## Available data:
-----

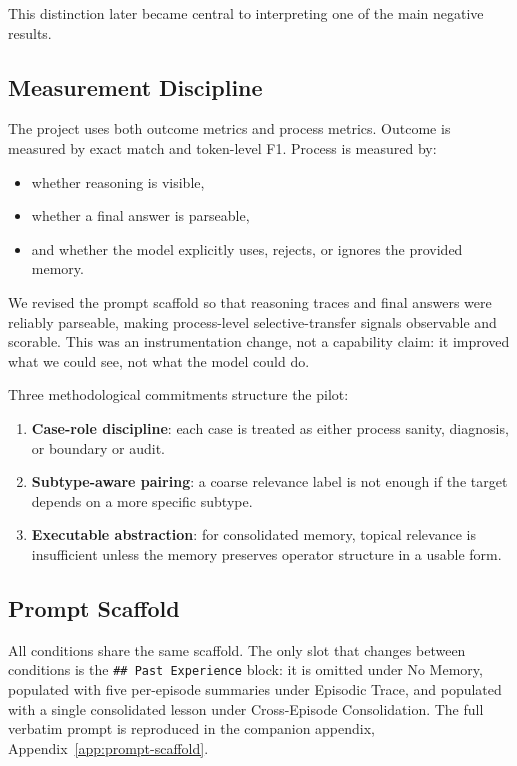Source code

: \documentclass[11pt]{article}
\begin{document}
This distinction later became central to interpreting one of the main negative results.

\subsection{Measurement Discipline}

The project uses both outcome metrics and process metrics. Outcome is measured by exact match and token-level F1. Process is measured by:

\begin{itemize}
\item whether reasoning is visible,
\item whether a final answer is parseable,
\item and whether the model explicitly uses, rejects, or ignores the provided memory.
\end{itemize}

We revised the prompt scaffold so that reasoning traces and final answers were reliably parseable, making process-level selective-transfer signals observable and scorable. This was an instrumentation change, not a capability claim: it improved what we could see, not what the model could do.

Three methodological commitments structure the pilot:

\begin{enumerate}
\item \textbf{Case-role discipline}: each case is treated as either process sanity, diagnosis, or boundary or audit.
\item \textbf{Subtype-aware pairing}: a coarse relevance label is not enough if the target depends on a more specific subtype.
\item \textbf{Executable abstraction}: for consolidated memory, topical relevance is insufficient unless the memory preserves operator structure in a usable form.
\end{enumerate}

\subsection{Prompt Scaffold}

All conditions share the same scaffold. The only slot that changes between conditions is the \texttt{\#\# Past Experience} block: it is omitted under No Memory, populated with five per-episode summaries under Episodic Trace, and populated with a single consolidated lesson under Cross-Episode Consolidation. The full verbatim prompt is reproduced in the companion appendix, Appendix~\ref{app:prompt-scaffold}.
\end{document}
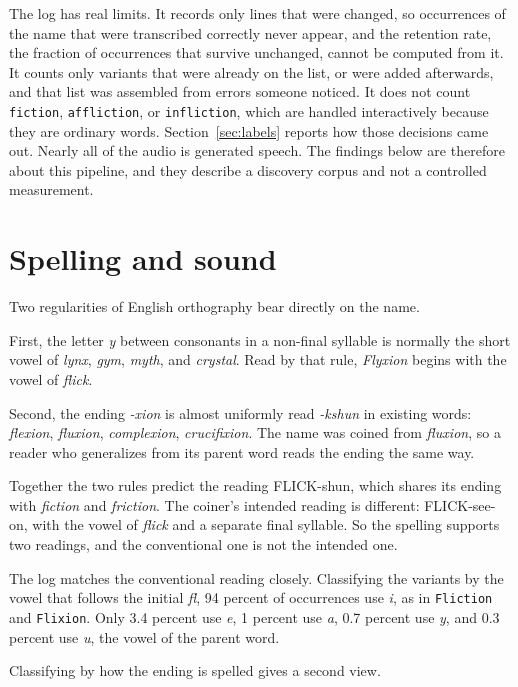 \documentclass[11pt]{article}
\begin{document}
The log has real limits. It records only lines that were changed, so occurrences of the name that were transcribed correctly never appear, and the retention rate, the fraction of occurrences that survive unchanged, cannot be computed from it. It counts only variants that were already on the list, or were added afterwards, and that list was assembled from errors someone noticed. It does not count \texttt{fiction}, \texttt{affliction}, or \texttt{infliction}, which are handled interactively because they are ordinary words. Section~\ref{sec:labels} reports how those decisions came out. Nearly all of the audio is generated speech. The findings below are therefore about this pipeline, and they describe a discovery corpus and not a controlled measurement.

\section{Spelling and sound}

Two regularities of English orthography bear directly on the name.

First, the letter \emph{y} between consonants in a non-final syllable is normally the short vowel of \emph{lynx}, \emph{gym}, \emph{myth}, and \emph{crystal}. Read by that rule, \emph{Flyxion} begins with the vowel of \emph{flick}.

Second, the ending \emph{-xion} is almost uniformly read \emph{-kshun} in existing words: \emph{flexion}, \emph{fluxion}, \emph{complexion}, \emph{crucifixion}. The name was coined from \emph{fluxion}, so a reader who generalizes from its parent word reads the ending the same way.

Together the two rules predict the reading FLICK-shun, which shares its ending with \emph{fiction} and \emph{friction}. The coiner's intended reading is different: FLICK-see-on, with the vowel of \emph{flick} and a separate final syllable. So the spelling supports two readings, and the conventional one is not the intended one.

The log matches the conventional reading closely. Classifying the variants by the vowel that follows the initial \emph{fl}, 94 percent of occurrences use \emph{i}, as in \texttt{Fliction} and \texttt{Flixion}. Only 3.4 percent use \emph{e}, 1 percent use \emph{a}, 0.7 percent use \emph{y}, and 0.3 percent use \emph{u}, the vowel of the parent word.

Classifying by how the ending is spelled gives a second view.
\end{document}

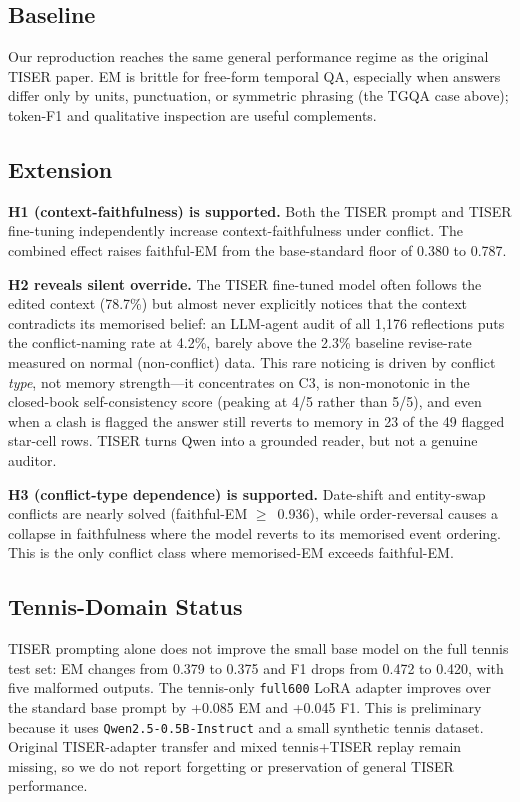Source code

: \documentclass[conference]{IEEEtran}
\begin{document}
\subsection{Baseline}

Our reproduction reaches the same general performance regime as the original TISER paper. EM is brittle for free-form temporal QA, especially when answers differ only by units, punctuation, or symmetric phrasing (the TGQA case above); token-F1 and qualitative inspection are useful complements.

\subsection{Extension}

\textbf{H1 (context-faithfulness) is supported.} Both the TISER prompt and TISER fine-tuning independently increase context-faithfulness under conflict. The combined effect raises faithful-EM from the base-standard floor of 0.380 to 0.787.

\textbf{H2 reveals silent override.} The TISER fine-tuned model often follows the edited context (78.7\%) but almost never explicitly notices that the context contradicts its memorised belief: an LLM-agent audit of all 1,176 reflections puts the conflict-naming rate at 4.2\%, barely above the 2.3\% baseline revise-rate measured on normal (non-conflict) data. This rare noticing is driven by conflict \emph{type}, not memory strength---it concentrates on C3, is non-monotonic in the closed-book self-consistency score (peaking at 4/5 rather than 5/5), and even when a clash is flagged the answer still reverts to memory in 23 of the 49 flagged star-cell rows. TISER turns Qwen into a grounded reader, but not a genuine auditor.

\textbf{H3 (conflict-type dependence) is supported.} Date-shift and entity-swap conflicts are nearly solved (faithful-EM $\geq$~0.936), while order-reversal causes a collapse in faithfulness where the model reverts to its memorised event ordering. This is the only conflict class where memorised-EM exceeds faithful-EM.

\subsection{Tennis-Domain Status}

TISER prompting alone does not improve the small base model on the full tennis test set: EM changes from 0.379 to 0.375 and F1 drops from 0.472 to 0.420, with five malformed outputs. The tennis-only \texttt{full600} LoRA adapter improves over the standard base prompt by +0.085 EM and +0.045 F1. This is preliminary because it uses \texttt{Qwen2.5-0.5B-Instruct} and a small synthetic tennis dataset. Original TISER-adapter transfer and mixed tennis+TISER replay remain missing, so we do not report forgetting or preservation of general TISER performance.
\end{document}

-----

## What you have to do:
Skipping all pictures, set the listing down exactly as written.

## Problem solution:
Source code

: \documentclass[11pt]{article}
\begin{document}
This distinction later became central to interpreting one of the main negative results.

\subsection{Measurement Discipline}

The project uses both outcome metrics and process metrics. Outcome is measured by exact match and token-level F1. Process is measured by:

\begin{itemize}
\item whether reasoning is visible,
\item whether a final answer is parseable,
\item and whether the model explicitly uses, rejects, or ignores the provided memory.
\end{itemize}

We revised the prompt scaffold so that reasoning traces and final answers were reliably parseable, making process-level selective-transfer signals observable and scorable. This was an instrumentation change, not a capability claim: it improved what we could see, not what the model could do.

Three methodological commitments structure the pilot:

\begin{enumerate}
\item \textbf{Case-role discipline}: each case is treated as either process sanity, diagnosis, or boundary or audit.
\item \textbf{Subtype-aware pairing}: a coarse relevance label is not enough if the target depends on a more specific subtype.
\item \textbf{Executable abstraction}: for consolidated memory, topical relevance is insufficient unless the memory preserves operator structure in a usable form.
\end{enumerate}

\subsection{Prompt Scaffold}

All conditions share the same scaffold. The only slot that changes between conditions is the \texttt{\#\# Past Experience} block: it is omitted under No Memory, populated with five per-episode summaries under Episodic Trace, and populated with a single consolidated lesson under Cross-Episode Consolidation. The full verbatim prompt is reproduced in the companion appendix, Appendix~\ref{app:prompt-scaffold}.
\end{document}
 \documentclass[11pt]{article}
\begin{document}
The log has real limits. It records only lines that were changed, so occurrences of the name that were transcribed correctly never appear, and the retention rate, the fraction of occurrences that survive unchanged, cannot be computed from it. It counts only variants that were already on the list, or were added afterwards, and that list was assembled from errors someone noticed. It does not count \texttt{fiction}, \texttt{affliction}, or \texttt{infliction}, which are handled interactively because they are ordinary words. Section~\ref{sec:labels} reports how those decisions came out. Nearly all of the audio is generated speech. The findings below are therefore about this pipeline, and they describe a discovery corpus and not a controlled measurement.

\section{Spelling and sound}

Two regularities of English orthography bear directly on the name.

First, the letter \emph{y} between consonants in a non-final syllable is normally the short vowel of \emph{lynx}, \emph{gym}, \emph{myth}, and \emph{crystal}. Read by that rule, \emph{Flyxion} begins with the vowel of \emph{flick}.

Second, the ending \emph{-xion} is almost uniformly read \emph{-kshun} in existing words: \emph{flexion}, \emph{fluxion}, \emph{complexion}, \emph{crucifixion}. The name was coined from \emph{fluxion}, so a reader who generalizes from its parent word reads the ending the same way.

Together the two rules predict the reading FLICK-shun, which shares its ending with \emph{fiction} and \emph{friction}. The coiner's intended reading is different: FLICK-see-on, with the vowel of \emph{flick} and a separate final syllable. So the spelling supports two readings, and the conventional one is not the intended one.

The log matches the conventional reading closely. Classifying the variants by the vowel that follows the initial \emph{fl}, 94 percent of occurrences use \emph{i}, as in \texttt{Fliction} and \texttt{Flixion}. Only 3.4 percent use \emph{e}, 1 percent use \emph{a}, 0.7 percent use \emph{y}, and 0.3 percent use \emph{u}, the vowel of the parent word.

Classifying by how the ending is spelled gives a second view.
\end{document}

Source code

: \documentclass[conference]{IEEEtran}
\begin{document}
\subsection{Baseline}

Our reproduction reaches the same general performance regime as the original TISER paper. EM is brittle for free-form temporal QA, especially when answers differ only by units, punctuation, or symmetric phrasing (the TGQA case above); token-F1 and qualitative inspection are useful complements.

\subsection{Extension}

\textbf{H1 (context-faithfulness) is supported.} Both the TISER prompt and TISER fine-tuning independently increase context-faithfulness under conflict. The combined effect raises faithful-EM from the base-standard floor of 0.380 to 0.787.

\textbf{H2 reveals silent override.} The TISER fine-tuned model often follows the edited context (78.7\%) but almost never explicitly notices that the context contradicts its memorised belief: an LLM-agent audit of all 1,176 reflections puts the conflict-naming rate at 4.2\%, barely above the 2.3\% baseline revise-rate measured on normal (non-conflict) data. This rare noticing is driven by conflict \emph{type}, not memory strength---it concentrates on C3, is non-monotonic in the closed-book self-consistency score (peaking at 4/5 rather than 5/5), and even when a clash is flagged the answer still reverts to memory in 23 of the 49 flagged star-cell rows. TISER turns Qwen into a grounded reader, but not a genuine auditor.

\textbf{H3 (conflict-type dependence) is supported.} Date-shift and entity-swap conflicts are nearly solved (faithful-EM $\geq$~0.936), while order-reversal causes a collapse in faithfulness where the model reverts to its memorised event ordering. This is the only conflict class where memorised-EM exceeds faithful-EM.

\subsection{Tennis-Domain Status}

TISER prompting alone does not improve the small base model on the full tennis test set: EM changes from 0.379 to 0.375 and F1 drops from 0.472 to 0.420, with five malformed outputs. The tennis-only \texttt{full600} LoRA adapter improves over the standard base prompt by +0.085 EM and +0.045 F1. This is preliminary because it uses \texttt{Qwen2.5-0.5B-Instruct} and a small synthetic tennis dataset. Original TISER-adapter transfer and mixed tennis+TISER replay remain missing, so we do not report forgetting or preservation of general TISER performance.
\end{document}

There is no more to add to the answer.